HR faxed another copy of the form. But I didn't verify Jack because I was too pissed off and didn't want to have to talk reasonably to anyone. I simply worked out the day and left. I went to the hospital the next day at the appointed time, and no one said anything, so I assume it was all straightened out.
It took the nurses five tries to get an IV into my arm, so that was fun. Once they did, I got a dose of Versed. The amnesia drug. They rolled me out of the pre-surgical exam room into the hallway and through a set of double doors . . . and that's where my memory stops. :)
I woke up some time later with an epic sore throat. I immediately started sucking down liquids. The nurses helped me get dressed with my arm heavily bandaged and in a sling. I got two prescriptions for the good pain medication (oxycodone, in two different doses for different levels of pain).
On day two, around 4:30 pm, while I was trying to keep my arm immobile as much as possible and doing not much other than sitting in my chair listening to podcasts, I got a call from . . . can you guess? Some Woman! "We never received any information about your salary, so we haven't been able to set up compensation."

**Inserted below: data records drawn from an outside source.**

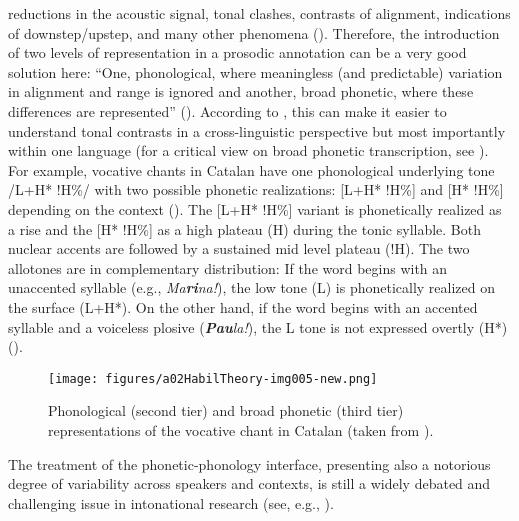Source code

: reductions in the acoustic signal, tonal clashes, contrasts of alignment, indications of downstep/upstep, and many other phenomena (\citealt{ColeShattuck-Hufnagel2016, JunEtAl2015, HualdePrieto2016}). Therefore, the introduction of two levels of representation in a prosodic annotation can be a very good solution here: “One, phonological, where meaningless (and predictable) variation in alignment and range is ignored and another, broad phonetic, where these differences are represented” (\citealt[15]{HualdePrieto2016}). According to \citet{HualdePrieto2016}, this can make it easier to understand tonal contrasts in a cross-linguistic perspective but most importantly within one language (for a critical view on broad phonetic transcription, see \citealt{Arvaniti2016,Arvaniti2022, CangemiGrice2016, ColeShattuck-Hufnagel2016}). For example, vocative chants in Catalan have one phonological underlying tone /L+H* !H\%/ with two possible phonetic realizations: [L+H* !H\%] and [H* !H\%] depending on the context (\citealt[13--14]{HualdePrieto2016}). The [L+H* !H\%] variant is phonetically realized as a rise and the [H* !H\%] as a high plateau (H) during the tonic syllable. Both nuclear accents are followed by a sustained mid level plateau (!H). The two allotones are in complementary distribution: If the word begins with an unaccented syllable (e.g., \textit{Ma}\textbf{\textit{ri}}\textit{na!}), the low tone (L) is phonetically realized on the surface (L+H*). On the other hand, if the word begins with an accented syllable and a voiceless plosive (\textbf{\textit{Pau}}\textit{la!}), the L tone is not expressed overtly (H*) ().




\begin{figure}
\texttt{[image: figures/a02HabilTheory-img005-new.png]}


\caption{Phonological (second tier) and broad phonetic (third tier) representations of the vocative chant in Catalan (taken from \citealt[14]{HualdePrieto2016}).}
\label{fig:2.4}
\end{figure}


The treatment of the phonetic-phonology interface, presenting also a notorious degree of variability across speakers and contexts, is still a widely debated and challenging issue in intonational research (see, e.g., \citealt{Wightman2002, BreenEtAl2012, ColeEtAl2014, ColeShattuck-Hufnagel2016, Pešková2018}).



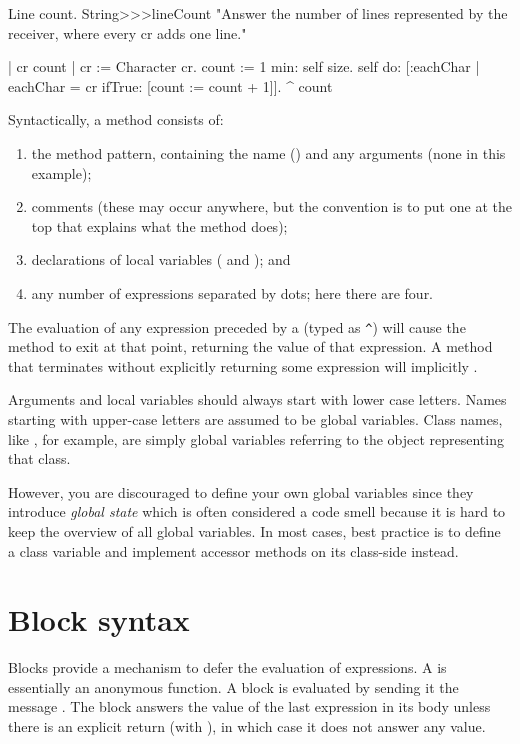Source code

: \documentclass[a4paper,10pt,twoside]{book}
\begin{document}
\begin{method}[lineCount]{Line count.}
String>>>lineCount
   "Answer the number of lines represented by the receiver,
   where every cr adds one line."
   
   | cr count |
   cr := Character cr.
   count := 1 min: self size.
   self do: [:eachChar | 
      eachChar = cr ifTrue: [count := count + 1]].
   ^ count
\end{method}

Syntactically, a method consists of:
\begin{enumerate}
  \item the method pattern, containing the name (\ie {}) and any arguments (none in this example);
  \item comments (these may occur anywhere, but the convention is to put one at the top that explains what the method does);
  \item declarations of local variables (\ie {} and ); and
  \item any number of expressions separated by dots; here there are four.
\end{enumerate}

The evaluation of any expression preceded by a \ct{^} (typed as \verb|^|) will cause the method to exit at that point, returning the value of that expression.
A method that terminates without explicitly returning some expression will implicitly  .

Arguments and local variables should always start with lower case letters.
Names starting with upper-case letters are assumed to be global variables.
Class names, like , for example, are simply global variables referring to the object representing that class.

However, you are discouraged to define your own global variables since they introduce \emph{global state} which is often considered a code smell because it is hard to keep the overview of all global variables.
In most cases, best practice is to define a class variable and implement accessor methods on its class-side instead.

\section{Block syntax}

Blocks provide a mechanism to defer the evaluation of expressions.
A  is essentially an anonymous function.
A block is evaluated by sending it the message .
The block answers the value of the last expression in its body unless there is an explicit return (with \ct{^}), in which case it does not answer any value.
\end{document}

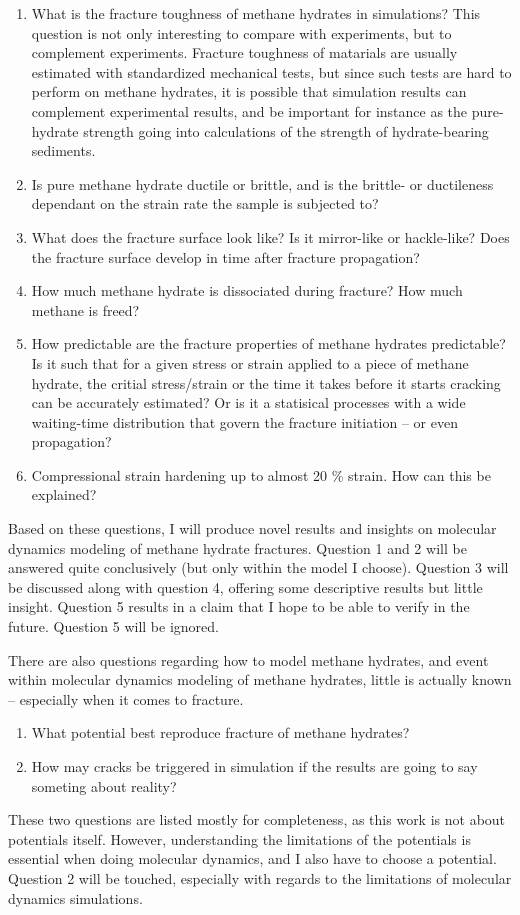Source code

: \begin{enumerate}
\item What is the fracture toughness of methane hydrates in simulations? This question is not only interesting to compare with experiments, but to complement experiments. Fracture toughness of matarials are usually estimated with standardized mechanical tests, but since such tests are hard to perform on methane hydrates, it is possible that simulation results can complement experimental results, and be important for instance as the pure-hydrate strength going into calculations of the strength of hydrate-bearing sediments. 
\item Is pure methane hydrate ductile or brittle, and is the brittle- or ductileness dependant on the strain rate the sample is subjected to?
\item What does the fracture surface look like? Is it mirror-like or hackle-like? Does the fracture surface develop in time after fracture propagation?
\item How much methane hydrate is dissociated during fracture? How much methane is freed?
\item How predictable are the fracture properties of methane hydrates predictable? Is it such that for a given stress or strain applied to a piece of methane hydrate, the critial stress/strain or the time it takes before it starts cracking can be accurately estimated? Or is it a statisical processes with a wide waiting-time distribution that govern the fracture initiation -- or even propagation?
\item Compressional strain hardening up to almost 20 \% strain. How can this be explained?
\end{enumerate}
Based on these questions, I will produce novel results and insights on molecular dynamics modeling of methane hydrate fractures. Question 1 and 2 will be answered quite conclusively (but only within the model I choose). Question 3 will be discussed along with question 4, offering some descriptive results but little insight. Question 5 results in a claim that I hope to be able to verify in the future. Question 5 will be ignored.

There are also questions regarding how to model methane hydrates, and event within molecular dynamics modeling of methane hydrates, little is actually known -- especially when it comes to fracture. 

\begin{enumerate}
\item What potential best reproduce fracture of methane hydrates?
\item How may cracks be triggered in simulation if the results are going to say someting about reality?
\end{enumerate}
These two questions are listed mostly for completeness, as this work is not about potentials itself. However, understanding the limitations of the potentials is essential when doing molecular dynamics, and I also have to choose a potential. Question 2 will be touched, especially with regards to the limitations of molecular dynamics simulations. 
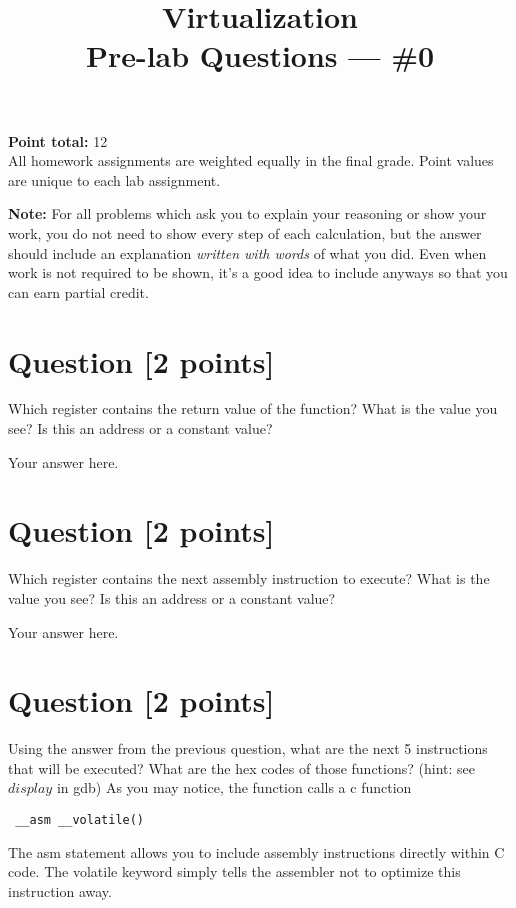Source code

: \documentclass[11pt]{article}
\providecommand{\due}{}
\begin{document}
\title{Virtualization\\Pre-lab Questions --- \#0}
\date{\due}

\maketitle

\noindent \textbf{Point total:} 12
\\ All homework assignments are weighted equally in the final grade. Point values are unique to each lab assignment.

\textbf{Note:} For all problems which ask you to explain your reasoning or show your work, you do not need to show every step of each calculation, but the answer should include an explanation \emph{written with words} of what you did.  Even when work is not required to be shown, it’s a good idea to include anyways so that you can earn partial credit.

\section{Question [2 points]}

Which register contains the return value of the function? What is the value you see? Is this an address or a constant value?

\begin{solution}
Your answer here.
\end{solution}


\section{Question [2 points]}

Which register contains the next assembly instruction to execute? What is the value you see? Is this an address or a constant value?

\begin{solution}
Your answer here.
\end{solution}


\section{Question [2 points]}

Using the answer from the previous question, what are the next 5 instructions that will be executed? What are the hex codes of those functions? (hint: see $display$ in gdb)
As you may notice, the function calls a c function \begin{verbatim} __asm __volatile() \end{verbatim}
The asm statement allows you to include assembly instructions directly within C code. The volatile keyword simply tells the assembler not to optimize this instruction away.
\end{document}
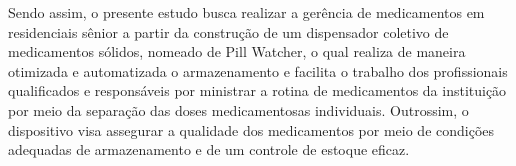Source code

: Sendo assim, o presente estudo busca realizar a gerência de medicamentos em residenciais sênior a partir da construção de um dispensador coletivo de medicamentos sólidos, nomeado de Pill Watcher, o qual realiza de maneira otimizada e automatizada o armazenamento e facilita o trabalho dos profissionais qualificados e responsáveis por ministrar a rotina de medicamentos da instituição por meio da separação das doses medicamentosas individuais. Outrossim, o dispositivo visa assegurar a qualidade dos medicamentos por meio de condições adequadas de armazenamento e de um controle de estoque eficaz.
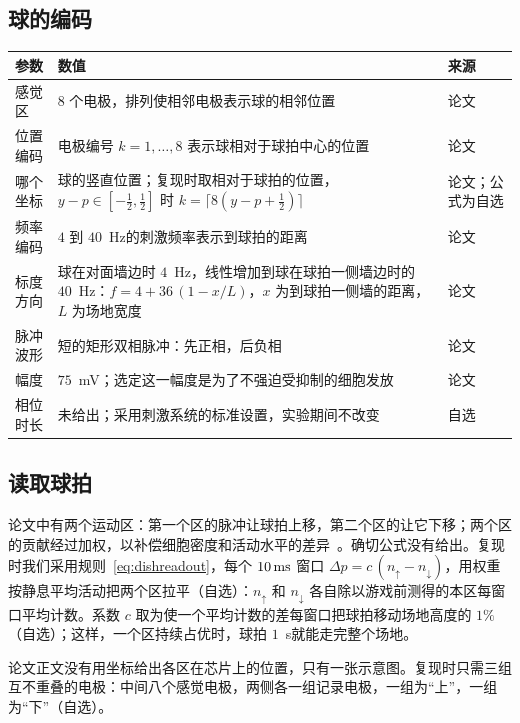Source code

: \subsection*{球的编码}

\begin{center}
\footnotesize
\setlength{\tabcolsep}{4pt}
\renewcommand{\arraystretch}{1.15}
\begin{tabular}{>{\raggedright}p{3.4cm}>{\raggedright}p{7.5cm}>{\raggedright\arraybackslash}p{1.6cm}}
\toprule
参数 & 数值 & 来源 \\
\midrule
感觉区 & $8$ 个电极，排列使相邻电极表示球的相邻位置 & 论文 \\
位置编码 & 电极编号 $k=1,\dots,8$ 表示球相对于球拍中心的位置 & 论文 \\
哪个坐标 & 球的竖直位置；复现时取相对于球拍的位置，$y-p\in[-\tfrac12,\tfrac12]$ 时 $k=\lceil 8(y-p+\tfrac12)\rceil$ & 论文；公式为自选 \\
频率编码 & $4$ 到 $40$~Hz的刺激频率表示到球拍的距离 & 论文 \\
标度方向 & 球在对面墙边时 $4$~Hz，线性增加到球在球拍一侧墙边时的 $40$~Hz：$f=4+36\,(1-x/L)$，$x$ 为到球拍一侧墙的距离，$L$ 为场地宽度 & 论文 \\
脉冲波形 & 短的矩形双相脉冲：先正相，后负相 & 论文 \\
幅度 & $75$~mV；选定这一幅度是为了不强迫受抑制的细胞发放 & 论文 \\
相位时长 & 未给出；采用刺激系统的标准设置，实验期间不改变 & 自选 \\
\bottomrule
\end{tabular}
\end{center}

\subsection*{读取球拍}

论文中有两个运动区：第一个区的脉冲让球拍上移，第二个区的让它下移；两个区的贡献经过加权，以补偿细胞密度和活动水平的差异~\cite{Kagan2022}。确切公式没有给出。复现时我们采用规则~\eqref{eq:dishreadout}，每个 $10\ms$ 窗口 $\Delta p=c\,(n_\uparrow-n_\downarrow)$，用权重按静息平均活动把两个区拉平（自选）：$n_\uparrow$ 和 $n_\downarrow$ 各自除以游戏前测得的本区每窗口平均计数。系数 $c$ 取为使一个平均计数的差每窗口把球拍移动场地高度的 $1\%$（自选）；这样，一个区持续占优时，球拍 $1$~s就能走完整个场地。

论文正文没有用坐标给出各区在芯片上的位置，只有一张示意图。复现时只需三组互不重叠的电极：中间八个感觉电极，两侧各一组记录电极，一组为“上”，一组为“下”（自选）。

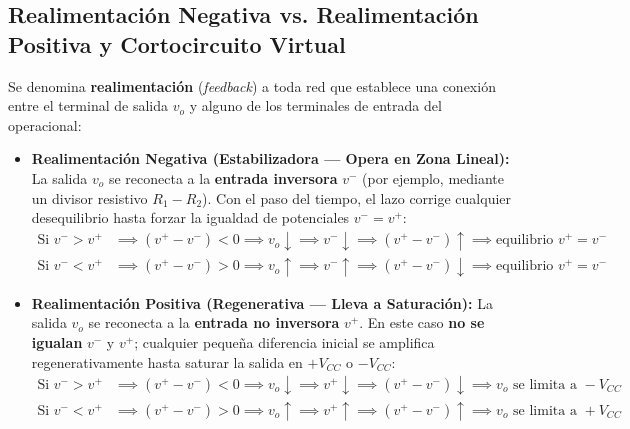 \subsection{Realimentación Negativa vs. Realimentación Positiva y Cortocircuito Virtual}

Se denomina \textbf{realimentación} (\textit{feedback}) a toda red que establece una conexión entre el terminal de salida $v_o$ y alguno de los terminales de entrada del operacional:

\begin{itemize}[leftmargin=*]
    \item \textbf{Realimentación Negativa (Estabilizadora --- Opera en Zona Lineal):}
    La salida $v_o$ se reconecta a la \textbf{entrada inversora} $v^-$ (por ejemplo, mediante un divisor resistivo $R_1 - R_2$). Con el paso del tiempo, el lazo corrige cualquier desequilibrio hasta forzar la igualdad de potenciales $v^- = v^+$:
    \begin{align*}
        \text{Si } v^- > v^+ &\implies (v^+ - v^-) < 0 \implies v_o \downarrow \implies v^- \downarrow \implies (v^+ - v^-) \uparrow \implies \text{equilibrio } v^+ = v^- \\
        \text{Si } v^- < v^+ &\implies (v^+ - v^-) > 0 \implies v_o \uparrow \implies v^- \uparrow \implies (v^+ - v^-) \downarrow \implies \text{equilibrio } v^+ = v^-
    \end{align*}
    \item \textbf{Realimentación Positiva (Regenerativa --- Lleva a Saturación):}
    La salida $v_o$ se reconecta a la \textbf{entrada no inversora} $v^+$. En este caso \textbf{no se igualan} $v^-$ y $v^+$; cualquier pequeña diferencia inicial se amplifica regenerativamente hasta saturar la salida en $+V_{CC}$ o $-V_{CC}$:
    \begin{align*}
        \text{Si } v^- > v^+ &\implies (v^+ - v^-) < 0 \implies v_o \downarrow \implies v^+ \downarrow \implies (v^+ - v^-) \downarrow \implies v_o \text{ se limita a } -V_{CC} \\
        \text{Si } v^- < v^+ &\implies (v^+ - v^-) > 0 \implies v_o \uparrow \implies v^+ \uparrow \implies (v^+ - v^-) \uparrow \implies v_o \text{ se limita a } +V_{CC}
    \end{align*}
\end{itemize}

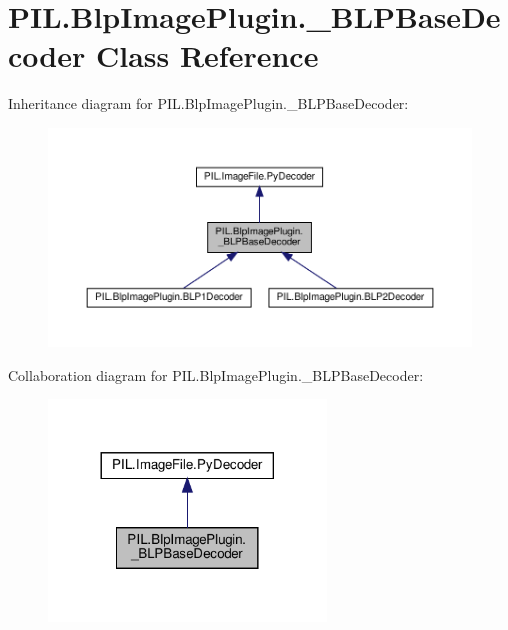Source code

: \hypertarget{classPIL_1_1BlpImagePlugin_1_1__BLPBaseDecoder}{}\section{P\+I\+L.\+Blp\+Image\+Plugin.\+\_\+\+B\+L\+P\+Base\+Decoder Class Reference}
\label{classPIL_1_1BlpImagePlugin_1_1__BLPBaseDecoder}


Inheritance diagram for P\+I\+L.\+Blp\+Image\+Plugin.\+\_\+\+B\+L\+P\+Base\+Decoder\+:
\nopagebreak
\begin{figure}[H]
\begin{center}
\leavevmode
\includegraphics[width=350pt]{classPIL_1_1BlpImagePlugin_1_1__BLPBaseDecoder__inherit__graph}
\end{center}
\end{figure}


Collaboration diagram for P\+I\+L.\+Blp\+Image\+Plugin.\+\_\+\+B\+L\+P\+Base\+Decoder\+:
\nopagebreak
\begin{figure}[H]
\begin{center}
\leavevmode
\includegraphics[width=209pt]{classPIL_1_1BlpImagePlugin_1_1__BLPBaseDecoder__coll__graph}
\end{center}
\end{figure}
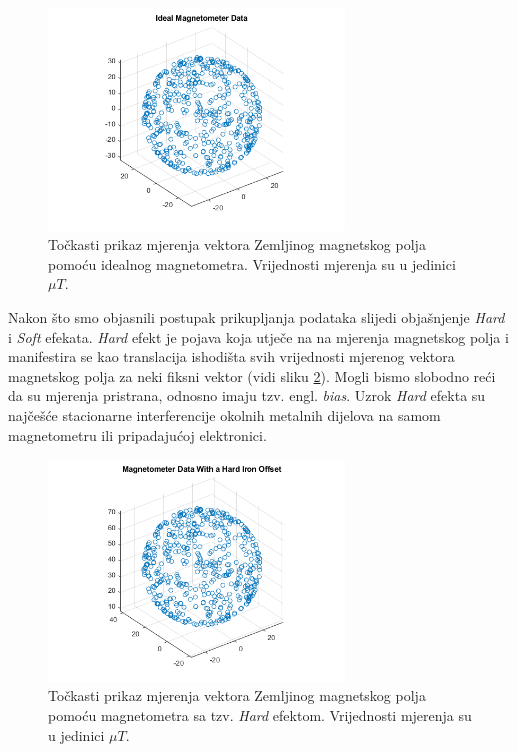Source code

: \documentclass[times, utf8, diplomski, numeric]{templates/template}
\begin{document}
{{{{                \begin{figure}[htb]
                \centering
                \includegraphics[width=0.7\textwidth]{images/mag_ideal.png}
                \caption{Točkasti prikaz mjerenja vektora Zemljinog magnetskog polja pomoću idealnog magnetometra. Vrijednosti mjerenja su u jedinici $\mu T$.}
                \label{fig:mag_ideal}
                \end{figure}

                Nakon što smo objasnili postupak prikupljanja podataka slijedi objašnjenje \emph{Hard} i \emph{Soft} efekata. \emph{Hard} efekt je pojava koja utječe na na mjerenja magnetskog polja i manifestira se kao translacija ishodišta svih vrijednosti mjerenog vektora magnetskog polja za neki fiksni vektor (vidi sliku \ref{fig:mag_hard}). Mogli bismo slobodno reći da su mjerenja pristrana, odnosno imaju tzv. engl. \emph{bias}. Uzrok \emph{Hard} efekta su najčešće stacionarne interferencije okolnih metalnih dijelova na samom magnetometru ili pripadajućoj elektronici. 

                \begin{figure}[htb]
                \centering
                \includegraphics[width=0.7\textwidth]{images/mag_hard.png}
                \caption{Točkasti prikaz mjerenja vektora Zemljinog magnetskog polja pomoću magnetometra sa tzv. \emph{Hard} efektom. Vrijednosti mjerenja su u jedinici $\mu T$.}
                \label{fig:mag_hard}
                \end{figure}

}}}}
\end{document}
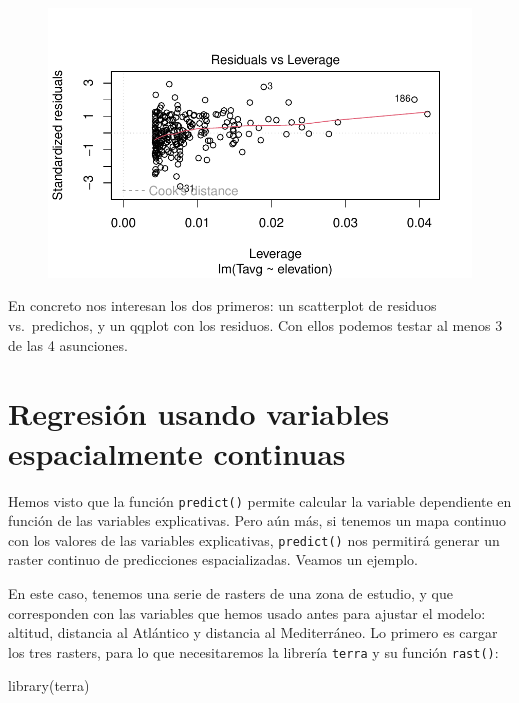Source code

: \documentclass[
  letterpaper,
  DIV=11,
  numbers=noendperiod]{scrreprt}
\newenvironment{Shaded}{\begin{snugshade}}{\end{snugshade}}
\newcommand{\FunctionTok}[1]{\textcolor[rgb]{0.28,0.35,0.67}{#1}}
\newcommand{\NormalTok}[1]{\textcolor[rgb]{0.00,0.23,0.31}{#1}}
\begin{document}
\begin{figure}[H]

{\centering \includegraphics{01_RegresionLineal_files/figure-pdf/unnamed-chunk-36-4.pdf}

}

\end{figure}

En concreto nos interesan los dos primeros: un scatterplot de residuos
vs.~predichos, y un qqplot con los residuos. Con ellos podemos testar al
menos 3 de las 4 asunciones.

\hypertarget{regresiuxf3n-usando-variables-espacialmente-continuas}{%
\section{Regresión usando variables espacialmente
continuas}\label{regresiuxf3n-usando-variables-espacialmente-continuas}}

Hemos visto que la función \texttt{predict()} permite calcular la
variable dependiente en función de las variables explicativas. Pero aún
más, si tenemos un mapa continuo con los valores de las variables
explicativas, \texttt{predict()} nos permitirá generar un raster
continuo de predicciones espacializadas. Veamos un ejemplo.

En este caso, tenemos una serie de rasters de una zona de estudio, y que
corresponden con las variables que hemos usado antes para ajustar el
modelo: altitud, distancia al Atlántico y distancia al Mediterráneo. Lo
primero es cargar los tres rasters, para lo que necesitaremos la
librería \texttt{terra} y su función \texttt{rast()}:

\begin{Shaded}
\begin{Highlighting}[]
\FunctionTok{library}\NormalTok{(terra)}
\end{Highlighting}
\end{Shaded}
\end{document}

Un. Be. Liev. A. Ble. I made her wait for fifteen minutes while I got my work laptop out and went through the laborious process of gaining access to the work system from home, all so I could access my pay records to give her my hourly pay rate, so she could calculate my compensation level. I don't know who dropped that particular ball. I sent email to HR explaining the situation, and then I logged out, and that's the last I've talked to anyone from work.
The rest of the story is kind of boring. I removed the outer bandages after two days (as instructed) because of the incessant, insanity-inducing itching. Quit using the sling on day four, because it was rubbing my hand raw. Removed the strips of tape covering the actual incisions after about six days, again because of the itching. There are four, tiny incisions on my shoulder, each about 3/16th of an inch long, and each closed with a single suture. Two of them are still red, but one has almost completely healed. The last one is in between.
And I've been improving daily. I'm finally able to wear real shoes and pants (getting the belt on is the hurdle).
I have my follow-up visit with the doctor who performed the surgery on the 6th, and at that point, he'll give me some direction as far as what I'm allowed to do (drive?) or not, and how much and how far I can push the usage of the joint. So stay tuned for part 9, hopefully without copious cursing and apoplectic rage. I could use a lot less of that in my life. And getting to the point where I never have to deal with Some Woman and Some Company again will go a long way toward making that a reality.